Non lo pensava affatto, ma aveva provato a tenerla al sicuro. Era certo che lo avrebbe seguito, e anche se non l'aveva vista, sapeva che era venuta al castello a combattere. Pregò con tutto il cuore che riuscisse a tornare a casa sana e salva, che riuscisse a superare la sua morte e a rifarsi una vita. Remus non poteva sapere che Bellatrix Lestrange aveva già ucciso la sua Dora solo un quarto d'ora prima.

Poi la sua mente andò a Teddy, troppo piccolo per rimanere senza un padre, troppo innocente per dover sopportare il peso della guerra e il dolore del lutto, troppo indifeso per rimanere senza protezione. Il dolore lo colpì come una coltellata, quando realizzò che non avrebbe più potuto vederlo sorridere, quel sorriso che lo scaldava dentro, o stringerlo a sé, e nemmeno assisterlo mentre cresceva. Non avrebbe più potuto stare al fianco del suo bene più prezioso: suo figlio. Quel bambino che era stato sul punto di abbandonare prima ancora che nascesse, ma che era riuscito a cambiargli la vita in un istante, e che gli aveva fatto provare una gioia immensa in una vita di sofferenze: Teddy lo aveva fatto sentire, per la prima volta dopo troppo tempo, felice. Si sarebbe perso tutto questo, se non fosse stato per un altro ragazzo, anche lui troppo giovane per essere orfano, per essere il simbolo di una guerra disperata, per la missione suicida in cui si era lanciato.

Harry Potter. Fu l'ultima persona a cui Remus pensò, prima che la maledizione lo colpisse in pieno petto. Pensò alla sua forza, al suo coraggio, alla sua saggezza, che sembravano strane per un diciassettenne, ma conoscendo la sua storia, si capiva benissimo che era cresciuto troppo in fretta. Ripensò ad una promessa fatta in una piccola ma accogliente cameretta, una sera d'inverno di così tanti anni prima, a Godric's Hollow.

-Lo proteggeremo, James, se a te e Lily dovesse capitare qualcosa. Ci penseremo io e Sirius.-

Una promessa infranta. Non aveva tenuto Harry fuori dai guai, mai. Non era riuscito a dispensargli il dolore che la vita gli aveva destinato. Gli aveva solo insegnato quell'incantesimo, l'Incanto Patronus, per tenere lontani i Dissennatori, e la disperazione e il vuoto che portavano con essi. Ma non era stato abbastanza.

Pensò agli occhi di quel ragazzo, estremamente simili a quelli di Lily, ma in cui si leggeva così tanto smarrimento. Richiamò alla memoria le sue parole, durante il litigio a Grimmauld Place, quando il suono intollerabile dell'amara verità che veniva dalla bocca di quel ragazzo, le sue parole taglienti, lo avevano colpito come uno schiaffo violento, facendolo sentire una nullità.

-Non lo avrei mai creduto. L'uomo che mi ha insegnato a evocare un Patronus, un codardo.

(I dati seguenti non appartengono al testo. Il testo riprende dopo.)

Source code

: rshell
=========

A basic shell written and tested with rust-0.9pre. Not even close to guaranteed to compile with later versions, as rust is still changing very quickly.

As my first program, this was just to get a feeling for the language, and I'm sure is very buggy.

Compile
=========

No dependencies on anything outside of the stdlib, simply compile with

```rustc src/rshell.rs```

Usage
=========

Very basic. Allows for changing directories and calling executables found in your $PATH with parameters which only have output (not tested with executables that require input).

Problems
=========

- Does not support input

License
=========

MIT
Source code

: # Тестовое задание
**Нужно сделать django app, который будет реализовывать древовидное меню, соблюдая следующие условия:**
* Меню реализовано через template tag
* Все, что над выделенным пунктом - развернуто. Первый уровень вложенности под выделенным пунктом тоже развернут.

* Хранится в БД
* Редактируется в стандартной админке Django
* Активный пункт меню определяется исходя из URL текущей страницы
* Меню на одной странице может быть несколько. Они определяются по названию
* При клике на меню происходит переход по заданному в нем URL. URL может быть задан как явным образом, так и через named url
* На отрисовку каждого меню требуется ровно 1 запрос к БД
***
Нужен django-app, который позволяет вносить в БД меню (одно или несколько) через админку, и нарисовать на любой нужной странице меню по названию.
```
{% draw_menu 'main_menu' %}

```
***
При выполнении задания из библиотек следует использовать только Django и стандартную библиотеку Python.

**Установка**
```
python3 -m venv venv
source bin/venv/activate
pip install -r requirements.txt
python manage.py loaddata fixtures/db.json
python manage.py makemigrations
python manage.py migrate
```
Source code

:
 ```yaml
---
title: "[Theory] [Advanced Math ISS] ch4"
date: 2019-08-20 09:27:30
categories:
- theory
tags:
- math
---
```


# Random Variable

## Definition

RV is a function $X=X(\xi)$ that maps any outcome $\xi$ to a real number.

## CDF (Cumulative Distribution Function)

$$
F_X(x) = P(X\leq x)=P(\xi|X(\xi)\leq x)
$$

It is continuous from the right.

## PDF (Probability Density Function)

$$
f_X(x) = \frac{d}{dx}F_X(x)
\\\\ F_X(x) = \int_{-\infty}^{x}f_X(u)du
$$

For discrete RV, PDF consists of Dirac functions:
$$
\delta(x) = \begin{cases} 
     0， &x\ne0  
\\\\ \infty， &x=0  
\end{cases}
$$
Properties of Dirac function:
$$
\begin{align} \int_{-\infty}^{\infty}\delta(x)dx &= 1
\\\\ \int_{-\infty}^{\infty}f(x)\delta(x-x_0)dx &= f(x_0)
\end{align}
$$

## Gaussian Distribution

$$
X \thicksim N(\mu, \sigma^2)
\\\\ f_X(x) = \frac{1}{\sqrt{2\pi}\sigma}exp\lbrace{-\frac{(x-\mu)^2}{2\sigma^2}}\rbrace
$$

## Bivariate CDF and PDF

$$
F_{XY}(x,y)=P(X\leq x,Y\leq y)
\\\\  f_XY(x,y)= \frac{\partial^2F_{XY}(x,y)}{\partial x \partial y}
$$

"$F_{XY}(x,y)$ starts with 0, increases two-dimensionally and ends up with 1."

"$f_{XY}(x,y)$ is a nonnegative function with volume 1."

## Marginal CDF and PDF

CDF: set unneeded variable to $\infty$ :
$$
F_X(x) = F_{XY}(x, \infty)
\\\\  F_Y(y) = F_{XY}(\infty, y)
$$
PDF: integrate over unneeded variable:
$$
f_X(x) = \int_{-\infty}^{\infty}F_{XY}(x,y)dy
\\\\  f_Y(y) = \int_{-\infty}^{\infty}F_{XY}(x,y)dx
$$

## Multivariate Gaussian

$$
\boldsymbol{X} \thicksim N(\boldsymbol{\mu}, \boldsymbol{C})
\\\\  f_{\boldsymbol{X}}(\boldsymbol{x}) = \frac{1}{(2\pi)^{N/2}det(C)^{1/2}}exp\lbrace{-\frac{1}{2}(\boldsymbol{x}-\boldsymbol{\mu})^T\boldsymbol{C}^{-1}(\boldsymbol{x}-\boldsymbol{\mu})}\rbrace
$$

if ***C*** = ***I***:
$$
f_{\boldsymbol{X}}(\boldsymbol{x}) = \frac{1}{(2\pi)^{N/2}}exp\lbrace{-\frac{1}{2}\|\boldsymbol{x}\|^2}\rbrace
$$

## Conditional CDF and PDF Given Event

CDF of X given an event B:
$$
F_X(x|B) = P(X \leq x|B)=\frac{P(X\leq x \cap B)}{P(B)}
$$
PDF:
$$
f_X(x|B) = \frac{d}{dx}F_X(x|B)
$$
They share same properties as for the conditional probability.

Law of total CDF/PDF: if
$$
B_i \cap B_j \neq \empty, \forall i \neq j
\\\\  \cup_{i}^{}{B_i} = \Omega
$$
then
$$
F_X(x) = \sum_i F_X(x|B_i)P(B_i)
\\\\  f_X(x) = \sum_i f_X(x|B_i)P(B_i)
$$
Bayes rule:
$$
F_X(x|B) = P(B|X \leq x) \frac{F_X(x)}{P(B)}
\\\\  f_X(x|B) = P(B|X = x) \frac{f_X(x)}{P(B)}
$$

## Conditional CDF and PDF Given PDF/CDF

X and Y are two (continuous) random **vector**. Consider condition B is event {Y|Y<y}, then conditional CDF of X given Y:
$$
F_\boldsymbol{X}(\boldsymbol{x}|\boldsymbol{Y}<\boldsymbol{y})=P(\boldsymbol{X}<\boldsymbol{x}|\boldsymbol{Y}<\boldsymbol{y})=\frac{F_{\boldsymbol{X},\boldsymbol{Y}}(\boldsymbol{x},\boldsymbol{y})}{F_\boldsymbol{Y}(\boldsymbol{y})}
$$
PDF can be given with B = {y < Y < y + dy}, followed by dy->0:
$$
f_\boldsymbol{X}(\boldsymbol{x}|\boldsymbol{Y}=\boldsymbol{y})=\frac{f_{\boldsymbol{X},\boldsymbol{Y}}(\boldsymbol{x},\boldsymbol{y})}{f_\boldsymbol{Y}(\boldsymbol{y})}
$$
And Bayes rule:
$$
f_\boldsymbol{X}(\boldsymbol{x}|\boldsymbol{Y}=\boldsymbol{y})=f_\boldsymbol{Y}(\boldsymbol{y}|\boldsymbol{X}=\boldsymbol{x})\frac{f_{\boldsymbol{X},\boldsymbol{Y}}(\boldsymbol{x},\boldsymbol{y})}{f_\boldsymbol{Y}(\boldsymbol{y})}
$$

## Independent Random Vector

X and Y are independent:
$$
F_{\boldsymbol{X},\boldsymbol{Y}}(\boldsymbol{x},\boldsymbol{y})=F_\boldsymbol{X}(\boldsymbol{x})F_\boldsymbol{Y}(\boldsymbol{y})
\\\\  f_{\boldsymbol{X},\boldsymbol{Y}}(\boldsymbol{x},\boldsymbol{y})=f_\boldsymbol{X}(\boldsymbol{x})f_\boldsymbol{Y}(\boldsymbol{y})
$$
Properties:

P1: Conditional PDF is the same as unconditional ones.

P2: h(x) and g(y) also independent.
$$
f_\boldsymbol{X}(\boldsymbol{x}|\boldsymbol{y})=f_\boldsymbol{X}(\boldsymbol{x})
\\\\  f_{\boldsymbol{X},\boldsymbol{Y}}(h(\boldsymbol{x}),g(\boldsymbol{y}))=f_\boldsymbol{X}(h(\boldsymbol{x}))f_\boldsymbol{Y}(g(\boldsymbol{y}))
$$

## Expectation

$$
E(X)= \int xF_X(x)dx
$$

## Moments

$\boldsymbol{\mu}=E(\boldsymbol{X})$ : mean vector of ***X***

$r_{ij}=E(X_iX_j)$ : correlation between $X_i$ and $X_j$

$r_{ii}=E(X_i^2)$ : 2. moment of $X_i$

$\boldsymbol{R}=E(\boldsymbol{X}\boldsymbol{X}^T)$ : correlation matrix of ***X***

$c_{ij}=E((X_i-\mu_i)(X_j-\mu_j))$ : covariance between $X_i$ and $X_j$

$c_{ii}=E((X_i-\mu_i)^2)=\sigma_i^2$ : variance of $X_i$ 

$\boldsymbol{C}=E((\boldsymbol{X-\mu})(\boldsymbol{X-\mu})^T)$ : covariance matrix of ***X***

Anche se sapeva che non poteva più aiutarlo, sperò con tutto il cuore che Harry ce la facesse, che sconfiggesse Voldemort. Che portasse la pace, e che riuscisse ad assicurare alla Comunità Magica un mondo nuovo e migliore per suo figlio e per le generazioni a venire. Sembrava un'impresa impossibile per chiunque, e pensare che un ragazzo di appena diciassette anni potesse essere capace di tanto appariva come l'ultimo disperato desiderio di qualcuno ormai prossimo alla morte. Ma Remus sapeva che Harry non era un semplice ragazzo di diciassette anni: Harry era il Prescelto, il Bambino-Che-È-Sopravvisuto, il figlio di Lily e James Potter, il tredicenne che si era messo in testa di evocare un Patronus per vincere una partita di Quidditch, lo studente così incurante delle regole che aveva imparato a conoscere e apprezzare.

-Harry è la nostra speranza migliore, fidatevi di lui.

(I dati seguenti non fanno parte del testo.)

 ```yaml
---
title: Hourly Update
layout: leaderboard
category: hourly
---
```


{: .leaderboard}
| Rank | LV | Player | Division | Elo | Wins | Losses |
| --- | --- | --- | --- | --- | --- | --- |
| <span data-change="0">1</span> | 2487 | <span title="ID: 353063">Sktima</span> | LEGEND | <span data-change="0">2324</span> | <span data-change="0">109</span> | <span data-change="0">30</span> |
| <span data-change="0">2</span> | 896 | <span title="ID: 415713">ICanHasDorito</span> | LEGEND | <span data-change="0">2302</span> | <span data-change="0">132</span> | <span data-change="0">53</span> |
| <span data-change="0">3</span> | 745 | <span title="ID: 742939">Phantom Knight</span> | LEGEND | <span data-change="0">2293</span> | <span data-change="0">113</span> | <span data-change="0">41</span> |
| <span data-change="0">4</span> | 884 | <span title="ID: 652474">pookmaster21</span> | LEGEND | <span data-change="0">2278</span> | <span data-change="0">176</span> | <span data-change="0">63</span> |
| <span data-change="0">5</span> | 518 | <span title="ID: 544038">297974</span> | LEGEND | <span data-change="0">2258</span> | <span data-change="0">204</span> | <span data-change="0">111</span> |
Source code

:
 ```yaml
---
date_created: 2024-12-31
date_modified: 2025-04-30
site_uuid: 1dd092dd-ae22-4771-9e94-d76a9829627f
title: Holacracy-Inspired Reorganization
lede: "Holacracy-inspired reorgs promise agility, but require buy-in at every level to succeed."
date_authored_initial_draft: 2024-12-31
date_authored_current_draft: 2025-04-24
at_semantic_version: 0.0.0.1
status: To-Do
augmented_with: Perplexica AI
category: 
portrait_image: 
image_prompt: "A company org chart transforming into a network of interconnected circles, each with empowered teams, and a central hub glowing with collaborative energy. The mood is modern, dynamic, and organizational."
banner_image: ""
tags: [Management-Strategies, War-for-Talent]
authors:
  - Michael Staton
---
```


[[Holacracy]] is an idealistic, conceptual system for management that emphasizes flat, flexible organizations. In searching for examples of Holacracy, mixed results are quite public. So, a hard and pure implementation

Si fidava ciecamente, Remus Lupin, del ragazzo con la cicatrice a forma di saetta, e abbandonava a lui tutte le sue speranze, i suoi sogni, i suoi ideali, persino suo figlio, sapendo che Harry si sarebbe preso cura di lui.

L'attimo in cui si trovava improgionato sembrò andare in frantumi, alla paura si sovrappose la rassegnazione, una luce verde accecante lo avvolse. Poi, il buio.

Remus Lupin crollò a terra, la bacchetta volò lontano, ma mentre il suo corpo colpiva il duro terreno, il frastuono della battaglia intorno a lui non accennava a spegnersi, lampi di colore e grida si susseguivano in quello che sembrava uno scontro infinito. Altri sarebbero morti, ma alla fine la pace sarebbe arrivata, proprio grazie ad Harry Potter, il Bambino Sopravvissuto.